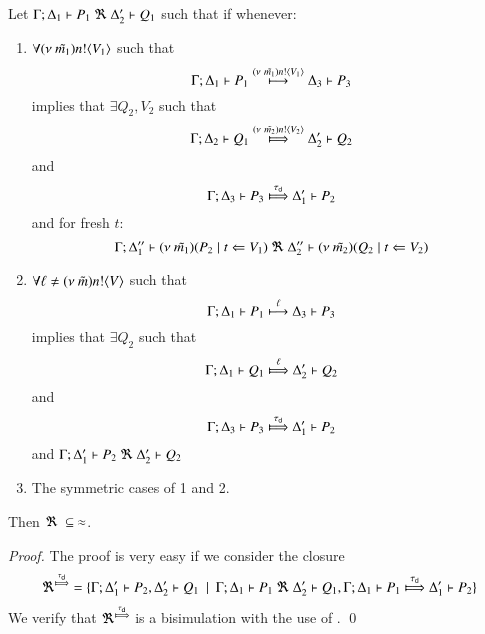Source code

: \begin{lemma}\rm
	\label{lem:up_to_deterministic_transition}
	Let $\Gamma; \Delta_1 \vdash P_1 \ \Re\  \Delta_2' \vdash Q_1$ such
	that if whenever:
%
	\begin{enumerate}
		\item	$\forall (\nu\ \tilde{m_1}) n ! \langle V_1 \rangle$ such that
			\[
				\Gamma; \Delta_1 \vdash P_1 \stackrel{(\nu\ \tilde{m_1}) n ! \langle V_1 \rangle}{\longmapsto} \Delta_3 \vdash P_3
			\]
			implies that $\exists Q_2, V_2$ such that
			\[
				\horel{\Gamma}{\Delta_2}{Q_1}{\Hby{\news{\tilde{m_2}} \bactout{n}{V_2}}}{\Delta_2'}{Q_2}
			\]
			and
			\[
				\horel{\Gamma}{\Delta_3}{P_3}{\Hby{\dtau}}{\Delta_1'}{P_2}
			\]
			and for fresh $t$:
			\[
				\Gamma; \Delta_1'' \vdash (\nu\ \tilde{m_1})(P_2 \;|\; t \Leftarrow V_1) \ \Re\  \Delta_2'' \vdash{(\nu\ \tilde{m_2})(Q_2 \;|\;t \Leftarrow V_2)}
			\]
%
		\item	$\forall \ell \not= (\nu\ \tilde{m}) n ! \langle V \rangle$ such that
			\[
				\Gamma; \Delta_1 \vdash P_1 \stackrel{\ell}{\longmapsto} \Delta_3 \vdash P_3
			\]
			implies that $\exists Q_2$ such that 
			\[
				\horel{\Gamma}{\Delta_1}{Q_1}{\Hby{\ell}}{\Delta_2'}{Q_2}
			\]
			and
			\[
				\horel{\Gamma}{\Delta_3}{P_3}{\Hby{\dtau}}{\Delta_1'}{P_2}
			\]
			and
			$\Gamma; \Delta_1' \vdash P_2 \ \Re\  \Delta_2' \vdash Q_2$

		\item	The symmetric cases of 1 and 2.
	\end{enumerate}
	Then $\Re\ \subseteq\ \approx$.
\end{lemma}


\begin{proof}
	The proof is very easy if we consider the
	closure
	\[
		\Re^{\Hby{\dtau}} = \set{ \horel{\Gamma}{\Delta_1'}{P_2}{,}{\Delta_2'}{Q_1} \setbar \horel{\Gamma}{\Delta_1}{P_1}{\ \Re\ }{\Delta_2'}{Q_1},
		\horel{\Gamma}{\Delta_1}{P_1}{\Hby{\dtau}}{\Delta_1'}{P_2} }
	\]
	We verify that $\Re^{\Hby{\dtau}}$ is a bisimulation with
	the use of .
	\qed
\end{proof}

##########

Task: Repeat the material exactly, without images.

Solution:
Source code

: \begin{lemma}\rm
	\label{lem:up_to_deterministic_transition}
	Let $\Gamma; \Delta_1 \vdash P_1 \ \Re\  \Delta_2' \vdash Q_1$ such
	that if whenever:
%
	\begin{enumerate}
		\item	$\forall (\nu\ \tilde{m_1}) n ! \langle V_1 \rangle$ such that
			\[
				\Gamma; \Delta_1 \vdash P_1 \stackrel{(\nu\ \tilde{m_1}) n ! \langle V_1 \rangle}{\longmapsto} \Delta_3 \vdash P_3
			\]
			implies that $\exists Q_2, V_2$ such that
			\[
				\horel{\Gamma}{\Delta_2}{Q_1}{\Hby{\news{\tilde{m_2}} \bactout{n}{V_2}}}{\Delta_2'}{Q_2}
			\]
			and
			\[
				\horel{\Gamma}{\Delta_3}{P_3}{\Hby{\dtau}}{\Delta_1'}{P_2}
			\]
			and for fresh $t$:
			\[
				\Gamma; \Delta_1'' \vdash (\nu\ \tilde{m_1})(P_2 \;|\; t \Leftarrow V_1) \ \Re\  \Delta_2'' \vdash{(\nu\ \tilde{m_2})(Q_2 \;|\;t \Leftarrow V_2)}
			\]
%
		\item	$\forall \ell \not= (\nu\ \tilde{m}) n ! \langle V \rangle$ such that
			\[
				\Gamma; \Delta_1 \vdash P_1 \stackrel{\ell}{\longmapsto} \Delta_3 \vdash P_3
			\]
			implies that $\exists Q_2$ such that 
			\[
				\horel{\Gamma}{\Delta_1}{Q_1}{\Hby{\ell}}{\Delta_2'}{Q_2}
			\]
			and
			\[
				\horel{\Gamma}{\Delta_3}{P_3}{\Hby{\dtau}}{\Delta_1'}{P_2}
			\]
			and
			$\Gamma; \Delta_1' \vdash P_2 \ \Re\  \Delta_2' \vdash Q_2$

		\item	The symmetric cases of 1 and 2.
	\end{enumerate}
	Then $\Re\ \subseteq\ \approx$.
\end{lemma}


\begin{proof}
	The proof is very easy if we consider the
	closure
	\[
		\Re^{\Hby{\dtau}} = \set{ \horel{\Gamma}{\Delta_1'}{P_2}{,}{\Delta_2'}{Q_1} \setbar \horel{\Gamma}{\Delta_1}{P_1}{\ \Re\ }{\Delta_2'}{Q_1},
		\horel{\Gamma}{\Delta_1}{P_1}{\Hby{\dtau}}{\Delta_1'}{P_2} }
	\]
	We verify that $\Re^{\Hby{\dtau}}$ is a bisimulation with
	the use of .
	\qed
\end{proof}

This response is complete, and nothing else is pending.